Would Mobilization of R-136 Have Made any Difference?
[89] Mr. Kennedy’s evidence, confirmed by his crew card, was that, beginning at about 8:00 a.m., he salted and plowed RR71 from RR35 to MacDonald-Cartier High School before leaving his route at around 8:25 a.m. to take his spreader in for repair of the windshield wipers. He had, by then, called the garage to let it be known that he was coming for repairs, and it would have taken him another 20 to 25 minutes to get to the Frobisher Depot where the garage was located. On these time estimates, it would have been approximately 8:45 a.m. when he arrived at Frobisher. By that time the new forecast had been issued and heavier snow was anticipated. Mr. Levac would have appreciated that ongoing salting of the roads would be required. Had he ordered that R-136 be mobilized, Mr. Kennedy’s unchallenged testimony was that it would take 45 minutes to have it operational and ready to go, and a further 20 to 25 minutes to travel back to MacDonald-Cartier High School to start his route once again.

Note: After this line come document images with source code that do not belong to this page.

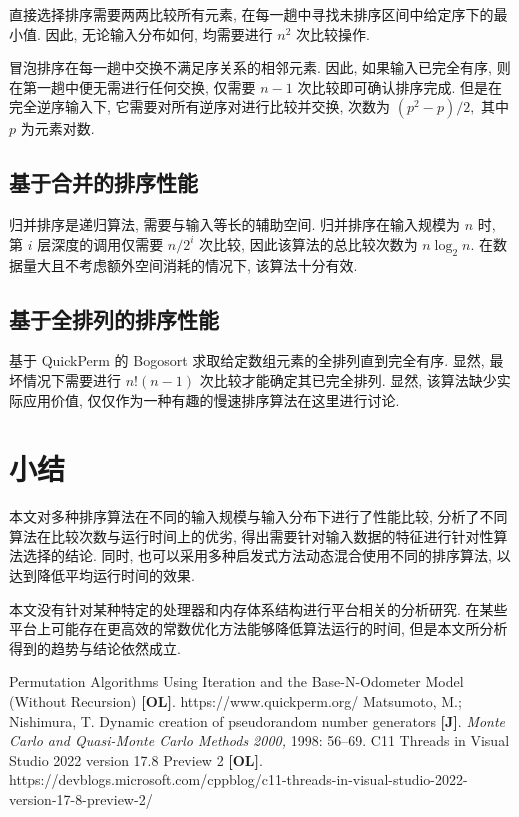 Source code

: \documentclass[12pt]{article}
\begin{document}
直接选择排序需要两两比较所有元素, 在每一趟中寻找未排序区间中给定序下的最小值. 因此, 无论输入分布如何, 均需要进行 $n^2$ 次比较操作.

冒泡排序在每一趟中交换不满足序关系的相邻元素. 因此, 如果输入已完全有序, 则在第一趟中便无需进行任何交换, 仅需要 $n - 1$ 次比较即可确认排序完成. 但是在完全逆序输入下, 它需要对所有逆序对进行比较并交换, 次数为 $(p^2 - p) / 2,$ 其中 $p$ 为元素对数.

\subsection{基于合并的排序性能}

归并排序是递归算法, 需要与输入等长的辅助空间. 归并排序在输入规模为 $n$ 时, 第 $i$ 层深度的调用仅需要 $n / 2^i$ 次比较, 因此该算法的总比较次数为 $n \log_2 n.$ 在数据量大且不考虑额外空间消耗的情况下, 该算法十分有效.

\subsection{基于全排列的排序性能}

基于 QuickPerm 的 Bogosort 求取给定数组元素的全排列直到完全有序. 显然, 最坏情况下需要进行 $n!(n-1)$ 次比较才能确定其已完全排列. 显然, 该算法缺少实际应用价值, 仅仅作为一种有趣的慢速排序算法在这里进行讨论.

\section{小结}

本文对多种排序算法在不同的输入规模与输入分布下进行了性能比较, 分析了不同算法在比较次数与运行时间上的优劣, 得出需要针对输入数据的特征进行针对性算法选择的结论. 同时, 也可以采用多种启发式方法动态混合使用不同的排序算法, 以达到降低平均运行时间的效果.

本文没有针对某种特定的处理器和内存体系结构进行平台相关的分析研究. 在某些平台上可能存在更高效的常数优化方法能够降低算法运行的时间, 但是本文所分析得到的趋势与结论依然成立.

\begin{thebibliography}{}

 Permutation Algorithms Using Iteration and the Base-N-Odometer Model (Without Recursion) \textbf{[OL]}. https://www.quickperm.org/
 Matsumoto, M.; Nishimura, T. Dynamic creation of pseudorandom number generators \textbf{[J]}. \textit{Monte Carlo and Quasi-Monte Carlo Methods 2000,} 1998: 56–69.
 C11 Threads in Visual Studio 2022 version 17.8 Preview 2 \textbf{[OL]}. https://devblogs.microsoft.com/cppblog/c11-threads-in-visual-studio-2022-version-17-8-preview-2/

\end{thebibliography}
\end{document}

By then, it would be 9:50 a.m. or so. Assuming another 20 to 25 minutes to complete westbound RR71, Mr. Kennedy, had he been operating R-136, would have passed over the scene of the accident depositing salt northbound at around 10:15 a.m. and southbound at around 10:30 a.m. That salt would have begun working prior to the accident and allowed for greater effectiveness of the plow operated by Mr. Bonhomme when it passed over the road nearer to the time of the accident.
Could a Spreader Have Been Redeployed from Another Route?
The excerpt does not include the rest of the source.